The news has produced plenty of debate on social media, with one side insisting the Paramount needs to pay its own way, and others noting that, while budgets need to be adhered to, there are intangibles surrounding some things that go beyond a business ledger.
As was pointed out in a news story by Beacon-News reporter Christian Smith, going by the most recent numbers from the national Arts & Economic Prosperity study – that those attending nonprofit arts or culture events spend more than $38 per person per event in addition to the ticket – ACCA would have generated around $24 million from its 2024 audiences alone.
Along that same idea, “How much money does Phillips Park generate? We put money into it because parks are good for the community,” not because they turn a profit, noted Aurora Ald. Carl Franco, who told me he’s hearing from “very disturbed, very passionate” residents of his 5th Ward about the Paramount cuts.
But Franco suggests people also go straight to the mayor’s office with their opinions, or better yet, show up at City Council meetings and use their three minutes to voice their concerns.

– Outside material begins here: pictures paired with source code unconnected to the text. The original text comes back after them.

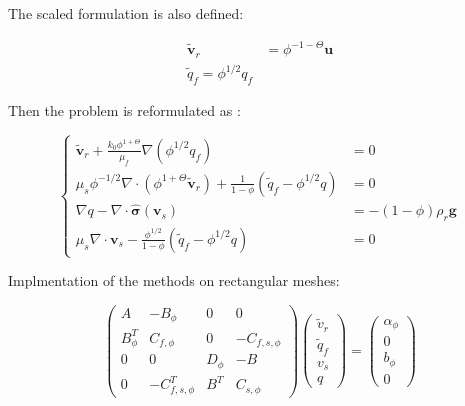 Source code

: The scaled formulation is also defined:

\begin{equation*}
		  \begin{aligned}
					 \tilde{\boldsymbol v}_r &= \phi^{-1-\Theta} \boldsymbol u\\
					 \tilde{q}_f = \phi^{1/2}q_f
		  \end{aligned}
\end{equation*}

Then the problem is reformulated as :

\begin{equation*}
					 \left \{
					 \begin{aligned}
								\tilde{\boldsymbol v}_r + \frac{k_0 \phi^{1+\Theta}}{\mu_f}\nabla (\phi^{1/2} q_f) &= 0\\
								\mu_s \phi^{-1/2} \nabla \cdot (\phi^{1+\Theta}\tilde{\boldsymbol v}_r) + \frac{1}{1-\phi}(\tilde{q}_f-\phi^{1/2}q) &=0 \\
								\nabla q - \nabla \cdot \hat{\boldsymbol \sigma}(\boldsymbol v_s) &= -(1-\phi)\rho_r \boldsymbol g\\
								\mu_s \nabla \cdot \boldsymbol v_s - \frac{\phi^{1/2}}{1-\phi}(\tilde{q}_f-\phi^{1/2}q) &=0
					 \end{aligned}
					 \right .
\end{equation*}

Implmentation of the methods on rectangular meshes:

\begin{equation*}
\begin{pmatrix}
		  A & -B_\phi & 0 & 0 \\
		  B^T_\phi & C_{f,\phi} & 0 & -C_{f,s,\phi} \\
		  0 & 0 & D_\phi & -B \\
		  0 & -C^T_{f,s,\phi} & B^T & C_{s,\phi}
\end{pmatrix}  \begin{pmatrix}
		  \tilde{v}_r \\
		  \tilde{q}_f \\
		  v_s \\
		  q
\end{pmatrix} = \begin{pmatrix}
		  \alpha _\phi\\
		  0 \\
		  b_\phi\\
		  0
\end{pmatrix}
\end{equation*}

All of which made me think about a grassroots movement I wrote about a few months ago that was centered around another downtown landmark: The old Aurora Hotel, once a grand destination, had fallen into disrepair and was set for demolition in the mid-1990s because the city would not help fund its restoration.
But a few passionate people put together a community blitz, which included writing letters, gathering petitions, speaking to residents and civic groups and producing research showing that historic preservation is more than just saving old buildings – it is an economic engine.

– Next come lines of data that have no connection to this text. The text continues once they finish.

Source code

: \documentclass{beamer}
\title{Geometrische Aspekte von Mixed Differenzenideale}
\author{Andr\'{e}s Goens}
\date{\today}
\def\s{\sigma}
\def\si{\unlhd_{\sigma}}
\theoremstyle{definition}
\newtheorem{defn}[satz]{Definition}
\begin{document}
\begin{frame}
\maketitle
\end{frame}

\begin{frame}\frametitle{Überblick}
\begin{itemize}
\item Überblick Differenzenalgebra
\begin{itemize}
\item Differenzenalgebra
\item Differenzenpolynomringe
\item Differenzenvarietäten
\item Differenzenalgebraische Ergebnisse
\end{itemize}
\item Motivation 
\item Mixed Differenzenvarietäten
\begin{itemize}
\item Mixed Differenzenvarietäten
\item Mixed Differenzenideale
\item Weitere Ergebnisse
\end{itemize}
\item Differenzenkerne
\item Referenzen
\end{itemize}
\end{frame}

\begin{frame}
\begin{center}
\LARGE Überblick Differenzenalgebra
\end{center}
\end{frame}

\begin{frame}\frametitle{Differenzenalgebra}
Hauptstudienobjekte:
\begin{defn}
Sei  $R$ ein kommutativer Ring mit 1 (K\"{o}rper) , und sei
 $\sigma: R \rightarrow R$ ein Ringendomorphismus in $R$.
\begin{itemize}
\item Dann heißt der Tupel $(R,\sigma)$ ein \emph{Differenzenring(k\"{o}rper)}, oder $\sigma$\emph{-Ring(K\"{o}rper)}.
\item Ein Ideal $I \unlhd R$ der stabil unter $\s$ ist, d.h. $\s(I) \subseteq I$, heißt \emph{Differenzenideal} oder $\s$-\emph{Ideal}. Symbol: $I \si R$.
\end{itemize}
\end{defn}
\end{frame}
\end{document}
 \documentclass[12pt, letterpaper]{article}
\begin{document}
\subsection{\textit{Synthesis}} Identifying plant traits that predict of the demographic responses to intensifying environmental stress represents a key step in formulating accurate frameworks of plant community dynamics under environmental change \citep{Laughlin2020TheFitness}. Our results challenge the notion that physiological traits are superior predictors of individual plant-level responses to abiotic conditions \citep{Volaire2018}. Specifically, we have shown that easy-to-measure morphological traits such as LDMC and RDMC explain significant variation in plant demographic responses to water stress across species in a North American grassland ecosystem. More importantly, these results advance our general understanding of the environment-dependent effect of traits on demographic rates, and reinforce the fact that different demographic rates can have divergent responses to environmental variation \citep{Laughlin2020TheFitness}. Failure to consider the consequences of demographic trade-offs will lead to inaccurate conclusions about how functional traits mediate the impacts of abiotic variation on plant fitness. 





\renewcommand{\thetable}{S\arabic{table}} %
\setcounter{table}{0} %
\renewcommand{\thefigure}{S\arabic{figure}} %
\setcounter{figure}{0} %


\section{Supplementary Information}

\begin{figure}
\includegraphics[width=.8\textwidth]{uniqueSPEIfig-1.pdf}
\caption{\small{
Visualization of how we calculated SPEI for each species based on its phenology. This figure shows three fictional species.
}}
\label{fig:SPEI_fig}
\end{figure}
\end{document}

The voice of the people resulted in a victory cheer. After a whole lot of back and forth and with, as one Beacon-News headline proclaimed, the hotel “a whisper away from the wrecking ball,” the city agreed to the more than half-million-dollar loan to save the building. Today the building is known as North Island Apartments, a fully-occupied affordable senior housing venue that has added much-needed density to downtown Aurora.
“Money spent is money made,” insisted Franco, who also referred to another old adage – making lemons out of lemonade – in response to this week’s negative news from the Paramount.
While these cuts are indeed BOLD and could have been made more gradually, the announcement that one of the Paramount’s highly-acclaimed programs is being cancelled at the end of this month has gotten everyone’s attention.
And hopefully that will push more residents, more officials, more community leaders to become engaged in efforts to restore the full luster to Aurora’s crown jewel.
Which brings me to a throw-back thought: Why not form another grassroots movement? Maybe call it “Friends of the Paramount.” Take all those negative feelings and turn them into advocacy that can be seen and heard. And if you’ve got some ideas – creative, practical or a combination of the two – feel free to share them with Paramount Senior Marketing Director Hollis at HollisS@ParamountArts.com
The mission behind that grassroots effort three decades ago was to “slow down and look at the big picture.”
As Karen Christensen noted in a second email she sent to the city, “You might say that Aurora has had a few chances to re-invent itself – in the 1960s, in the 1980s and in the early 2000s. It’s not for lack of trying. I would hate to see us make the storied prophesy come true, i.e. “three strikes and you’re out.”